> Task goal
Among the entries below, find the lines with "rewriteme" and copy them.

(Items listed in a dataset)
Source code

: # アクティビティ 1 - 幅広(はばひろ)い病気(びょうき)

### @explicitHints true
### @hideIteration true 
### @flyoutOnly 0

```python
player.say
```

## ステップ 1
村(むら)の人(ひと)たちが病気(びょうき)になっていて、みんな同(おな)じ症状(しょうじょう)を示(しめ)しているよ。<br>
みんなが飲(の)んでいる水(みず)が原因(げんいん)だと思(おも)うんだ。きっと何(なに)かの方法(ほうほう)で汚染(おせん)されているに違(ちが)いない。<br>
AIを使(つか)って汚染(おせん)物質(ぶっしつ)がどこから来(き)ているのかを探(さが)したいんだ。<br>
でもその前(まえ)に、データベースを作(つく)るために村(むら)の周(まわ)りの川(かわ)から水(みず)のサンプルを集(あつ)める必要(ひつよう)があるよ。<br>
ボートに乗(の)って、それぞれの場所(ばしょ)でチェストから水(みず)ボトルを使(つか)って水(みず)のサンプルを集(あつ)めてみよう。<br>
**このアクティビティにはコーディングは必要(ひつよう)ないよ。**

* * *

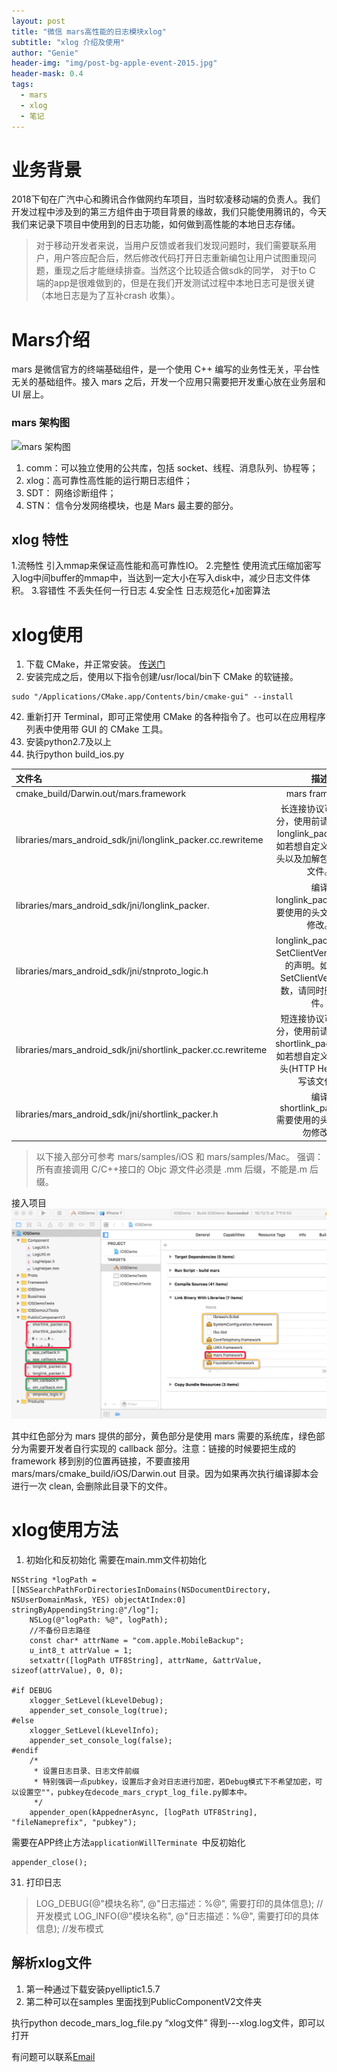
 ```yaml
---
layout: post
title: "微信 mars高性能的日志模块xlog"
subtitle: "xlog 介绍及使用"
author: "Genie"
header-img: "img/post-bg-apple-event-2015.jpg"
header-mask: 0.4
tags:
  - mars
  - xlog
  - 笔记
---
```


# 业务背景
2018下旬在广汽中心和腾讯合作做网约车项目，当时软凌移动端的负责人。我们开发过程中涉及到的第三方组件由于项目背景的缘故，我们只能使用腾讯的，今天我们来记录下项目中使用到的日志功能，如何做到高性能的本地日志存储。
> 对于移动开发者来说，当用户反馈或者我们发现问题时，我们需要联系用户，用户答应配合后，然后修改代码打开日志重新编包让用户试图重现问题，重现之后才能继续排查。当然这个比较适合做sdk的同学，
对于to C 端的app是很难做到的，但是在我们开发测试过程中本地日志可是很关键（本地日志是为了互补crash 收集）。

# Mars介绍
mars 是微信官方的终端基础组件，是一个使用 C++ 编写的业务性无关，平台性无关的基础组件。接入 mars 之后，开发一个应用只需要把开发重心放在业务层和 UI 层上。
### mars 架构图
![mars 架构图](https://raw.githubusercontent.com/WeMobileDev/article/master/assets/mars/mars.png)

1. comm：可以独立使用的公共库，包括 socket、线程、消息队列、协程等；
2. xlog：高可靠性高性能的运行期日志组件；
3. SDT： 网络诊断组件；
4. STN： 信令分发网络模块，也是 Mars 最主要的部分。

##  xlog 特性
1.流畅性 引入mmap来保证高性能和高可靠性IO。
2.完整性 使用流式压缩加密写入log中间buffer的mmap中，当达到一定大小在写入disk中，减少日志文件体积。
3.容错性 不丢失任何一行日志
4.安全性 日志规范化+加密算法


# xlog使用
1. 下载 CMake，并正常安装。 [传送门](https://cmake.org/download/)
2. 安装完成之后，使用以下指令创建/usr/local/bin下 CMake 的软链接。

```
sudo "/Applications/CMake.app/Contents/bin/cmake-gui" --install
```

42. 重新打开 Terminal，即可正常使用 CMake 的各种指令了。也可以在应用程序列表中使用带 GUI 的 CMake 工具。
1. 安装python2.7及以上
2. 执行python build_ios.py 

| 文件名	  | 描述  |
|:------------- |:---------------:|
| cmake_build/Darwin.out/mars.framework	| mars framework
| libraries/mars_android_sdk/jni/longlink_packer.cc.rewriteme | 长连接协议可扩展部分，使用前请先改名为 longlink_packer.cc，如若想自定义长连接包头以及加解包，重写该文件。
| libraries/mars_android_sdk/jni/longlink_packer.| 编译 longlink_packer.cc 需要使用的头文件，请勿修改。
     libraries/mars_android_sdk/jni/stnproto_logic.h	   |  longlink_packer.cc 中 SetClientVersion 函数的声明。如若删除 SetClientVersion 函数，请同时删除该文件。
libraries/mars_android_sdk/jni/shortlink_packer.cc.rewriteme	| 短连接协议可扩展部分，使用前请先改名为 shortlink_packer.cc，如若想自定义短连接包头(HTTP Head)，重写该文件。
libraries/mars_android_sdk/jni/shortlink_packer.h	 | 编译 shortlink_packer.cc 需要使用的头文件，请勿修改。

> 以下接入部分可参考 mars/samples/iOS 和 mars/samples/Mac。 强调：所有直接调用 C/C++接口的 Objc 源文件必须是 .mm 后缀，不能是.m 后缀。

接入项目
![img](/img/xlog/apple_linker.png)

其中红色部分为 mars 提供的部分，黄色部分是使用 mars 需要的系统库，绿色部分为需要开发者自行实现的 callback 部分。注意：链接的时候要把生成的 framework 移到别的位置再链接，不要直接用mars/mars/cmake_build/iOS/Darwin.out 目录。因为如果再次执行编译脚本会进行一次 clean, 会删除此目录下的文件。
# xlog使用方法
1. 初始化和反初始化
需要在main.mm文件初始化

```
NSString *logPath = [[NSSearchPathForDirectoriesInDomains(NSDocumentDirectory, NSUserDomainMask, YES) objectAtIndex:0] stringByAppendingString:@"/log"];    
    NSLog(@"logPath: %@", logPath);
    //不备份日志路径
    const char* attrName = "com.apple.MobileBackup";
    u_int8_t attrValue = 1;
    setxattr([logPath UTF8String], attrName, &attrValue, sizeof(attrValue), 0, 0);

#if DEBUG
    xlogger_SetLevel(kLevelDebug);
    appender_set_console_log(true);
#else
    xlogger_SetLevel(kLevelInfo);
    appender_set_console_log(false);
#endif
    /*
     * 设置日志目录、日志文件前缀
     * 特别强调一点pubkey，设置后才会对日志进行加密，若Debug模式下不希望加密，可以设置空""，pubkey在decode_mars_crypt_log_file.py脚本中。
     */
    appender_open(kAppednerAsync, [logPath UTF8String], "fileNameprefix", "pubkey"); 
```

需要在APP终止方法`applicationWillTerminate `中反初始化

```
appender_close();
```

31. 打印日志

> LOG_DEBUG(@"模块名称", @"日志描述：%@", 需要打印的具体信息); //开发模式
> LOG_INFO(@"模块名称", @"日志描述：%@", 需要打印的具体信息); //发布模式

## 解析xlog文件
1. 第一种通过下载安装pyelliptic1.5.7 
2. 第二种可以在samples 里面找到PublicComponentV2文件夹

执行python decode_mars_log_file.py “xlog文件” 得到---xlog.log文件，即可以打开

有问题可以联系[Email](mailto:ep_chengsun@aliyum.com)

* * *

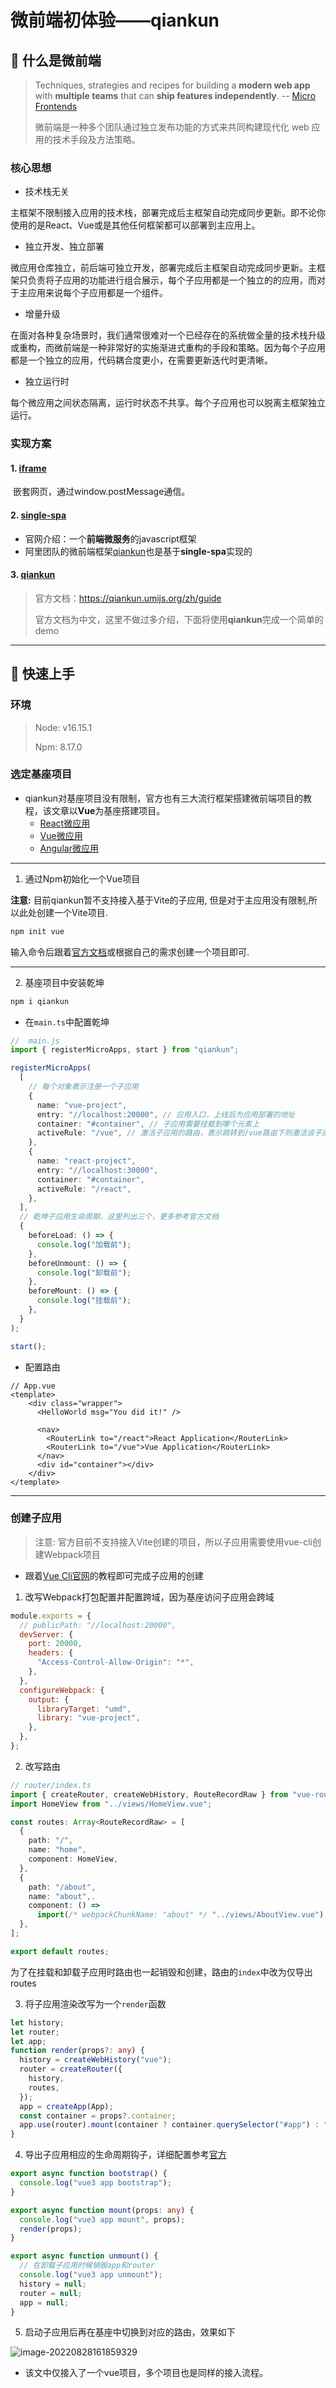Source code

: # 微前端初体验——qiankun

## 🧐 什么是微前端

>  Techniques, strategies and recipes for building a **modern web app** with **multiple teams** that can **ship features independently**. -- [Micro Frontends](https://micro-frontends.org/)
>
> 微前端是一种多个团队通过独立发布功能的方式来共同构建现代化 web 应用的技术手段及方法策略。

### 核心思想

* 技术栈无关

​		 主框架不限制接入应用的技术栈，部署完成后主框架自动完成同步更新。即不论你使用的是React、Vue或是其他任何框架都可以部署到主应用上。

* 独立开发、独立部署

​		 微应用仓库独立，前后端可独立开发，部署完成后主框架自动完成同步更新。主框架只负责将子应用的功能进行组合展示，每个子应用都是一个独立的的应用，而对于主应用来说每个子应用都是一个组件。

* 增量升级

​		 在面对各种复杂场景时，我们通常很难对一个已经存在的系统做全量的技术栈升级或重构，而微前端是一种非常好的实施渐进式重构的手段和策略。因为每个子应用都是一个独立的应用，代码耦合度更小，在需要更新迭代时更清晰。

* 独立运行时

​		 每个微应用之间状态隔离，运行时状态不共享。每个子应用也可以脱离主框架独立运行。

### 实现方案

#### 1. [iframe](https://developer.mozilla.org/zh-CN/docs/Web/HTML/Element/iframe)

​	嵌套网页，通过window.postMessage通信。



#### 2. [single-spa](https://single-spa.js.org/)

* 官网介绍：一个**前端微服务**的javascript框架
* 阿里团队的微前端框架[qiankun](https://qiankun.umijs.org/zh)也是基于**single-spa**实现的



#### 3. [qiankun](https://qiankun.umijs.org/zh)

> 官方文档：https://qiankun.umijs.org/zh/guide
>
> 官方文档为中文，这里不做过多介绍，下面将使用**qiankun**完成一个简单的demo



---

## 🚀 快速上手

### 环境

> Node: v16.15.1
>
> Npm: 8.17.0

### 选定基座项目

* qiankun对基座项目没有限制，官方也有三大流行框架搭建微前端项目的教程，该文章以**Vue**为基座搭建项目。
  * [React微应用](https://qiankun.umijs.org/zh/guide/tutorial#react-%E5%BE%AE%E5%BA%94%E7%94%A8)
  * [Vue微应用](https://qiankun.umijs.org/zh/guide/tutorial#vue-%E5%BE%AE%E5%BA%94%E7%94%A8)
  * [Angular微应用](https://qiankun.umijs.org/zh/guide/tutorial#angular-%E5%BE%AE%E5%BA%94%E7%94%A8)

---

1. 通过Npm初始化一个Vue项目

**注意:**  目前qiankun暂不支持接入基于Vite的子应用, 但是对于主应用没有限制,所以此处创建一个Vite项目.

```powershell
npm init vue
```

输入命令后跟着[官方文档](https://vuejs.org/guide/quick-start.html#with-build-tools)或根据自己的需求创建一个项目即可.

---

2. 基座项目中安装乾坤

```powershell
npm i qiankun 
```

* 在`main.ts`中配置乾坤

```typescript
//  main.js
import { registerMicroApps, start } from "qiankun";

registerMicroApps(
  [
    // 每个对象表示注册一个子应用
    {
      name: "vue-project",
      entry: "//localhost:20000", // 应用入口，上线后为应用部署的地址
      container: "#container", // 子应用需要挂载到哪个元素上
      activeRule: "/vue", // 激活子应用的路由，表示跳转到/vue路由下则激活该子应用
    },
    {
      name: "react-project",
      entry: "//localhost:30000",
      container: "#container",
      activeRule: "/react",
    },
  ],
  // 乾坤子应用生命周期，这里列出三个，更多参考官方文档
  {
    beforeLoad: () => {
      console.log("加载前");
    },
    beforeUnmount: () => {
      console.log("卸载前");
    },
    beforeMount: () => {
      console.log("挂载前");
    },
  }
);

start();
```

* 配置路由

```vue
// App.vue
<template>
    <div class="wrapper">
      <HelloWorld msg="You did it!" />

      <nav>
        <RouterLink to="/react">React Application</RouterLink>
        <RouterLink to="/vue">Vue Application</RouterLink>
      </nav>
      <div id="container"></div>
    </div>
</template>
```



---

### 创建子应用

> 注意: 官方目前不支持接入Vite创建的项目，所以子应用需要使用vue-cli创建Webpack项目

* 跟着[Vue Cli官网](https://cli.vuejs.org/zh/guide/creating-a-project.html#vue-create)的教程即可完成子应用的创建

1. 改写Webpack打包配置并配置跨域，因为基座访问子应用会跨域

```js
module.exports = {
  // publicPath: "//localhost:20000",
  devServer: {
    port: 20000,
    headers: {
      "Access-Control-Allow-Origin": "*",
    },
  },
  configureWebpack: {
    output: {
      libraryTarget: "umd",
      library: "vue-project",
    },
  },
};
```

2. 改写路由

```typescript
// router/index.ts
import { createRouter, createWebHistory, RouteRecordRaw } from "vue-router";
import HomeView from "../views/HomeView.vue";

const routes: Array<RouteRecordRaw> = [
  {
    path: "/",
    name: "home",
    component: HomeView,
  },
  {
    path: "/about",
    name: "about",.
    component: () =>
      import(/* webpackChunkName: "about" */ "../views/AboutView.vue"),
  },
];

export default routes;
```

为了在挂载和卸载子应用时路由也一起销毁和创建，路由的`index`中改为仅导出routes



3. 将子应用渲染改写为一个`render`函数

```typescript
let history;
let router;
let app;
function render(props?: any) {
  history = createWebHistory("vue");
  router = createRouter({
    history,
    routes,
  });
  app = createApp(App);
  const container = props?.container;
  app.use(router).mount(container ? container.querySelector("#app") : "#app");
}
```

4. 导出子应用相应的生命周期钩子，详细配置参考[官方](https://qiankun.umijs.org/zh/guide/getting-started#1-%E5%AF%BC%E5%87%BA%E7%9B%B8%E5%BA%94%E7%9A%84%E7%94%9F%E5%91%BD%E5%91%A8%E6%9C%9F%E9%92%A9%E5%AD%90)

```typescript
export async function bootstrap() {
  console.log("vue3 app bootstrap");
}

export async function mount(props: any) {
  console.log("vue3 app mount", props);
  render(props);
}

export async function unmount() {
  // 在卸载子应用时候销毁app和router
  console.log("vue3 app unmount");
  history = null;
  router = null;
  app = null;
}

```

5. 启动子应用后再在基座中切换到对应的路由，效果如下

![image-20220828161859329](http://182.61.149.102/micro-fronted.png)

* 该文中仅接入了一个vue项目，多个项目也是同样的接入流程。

> Exercise response
| libraries/mars_android_sdk/jni/longlink_packer.cc.rewriteme | 长连接协议可扩展部分，使用前请先改名为 longlink_packer.cc，如若想自定义长连接包头以及加解包，重写该文件。
libraries/mars_android_sdk/jni/shortlink_packer.cc.rewriteme	| 短连接协议可扩展部分，使用前请先改名为 shortlink_packer.cc，如若想自定义短连接包头(HTTP Head)，重写该文件。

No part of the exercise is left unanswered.